What the exercise asks
Scan the entries below. Return every line that includes "STCF".

Stored data entries
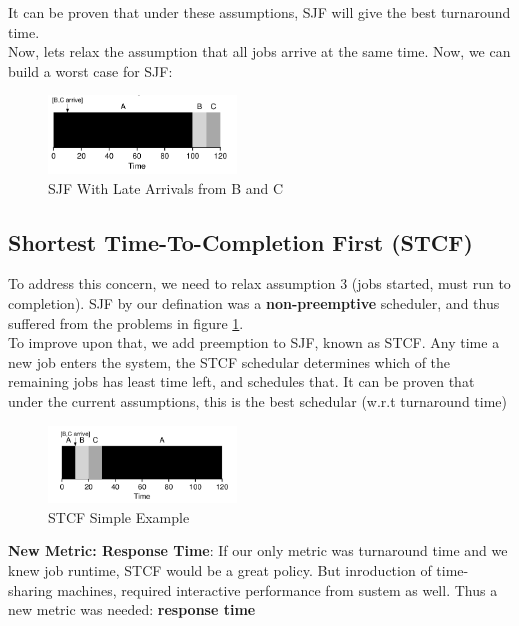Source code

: It can be proven that under these assumptions, SJF will give the best
turnaround time.\\

Now, lets relax the assumption that all jobs arrive  at the same time. Now,
we can build a worst case for SJF:

\begin{figure}[h!]
    \begin{center}
        \includegraphics[width=5cm]{img/74}
        \caption{SJF With Late Arrivals from B and C}
        \label{74}
    \end{center}
\end{figure}

\subsection{Shortest Time-To-Completion First (STCF)}

To address this concern, we need to relax assumption 3 (jobs started, must run
to completion). SJF by our defination was a \textbf{non-preemptive} scheduler,
and thus suffered from the problems in figure \ref{74}.\\

To improve upon that, we add preemption to SJF, known as STCF. Any time
a new job enters the system, the STCF schedular determines which of the
remaining jobs has least time left, and schedules that. It can be proven
that under the current assumptions, this is the best schedular
(w.r.t turnaround time)

\begin{figure}[h!]
    \begin{center}
        \includegraphics[width=5cm]{img/75}
        \caption{STCF Simple Example}
    \end{center}
\end{figure}

\textbf{New Metric: Response Time}: If our only metric was turnaround time and
we knew job runtime, STCF would be a great policy. But inroduction of
time-sharing machines, required interactive performance from sustem as well.
Thus a new metric was needed: \textbf{response time}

Response to this task
\subsection{Shortest Time-To-Completion First (STCF)}
To improve upon that, we add preemption to SJF, known as STCF. Any time
a new job enters the system, the STCF schedular determines which of the
        \caption{STCF Simple Example}
we knew job runtime, STCF would be a great policy. But inroduction of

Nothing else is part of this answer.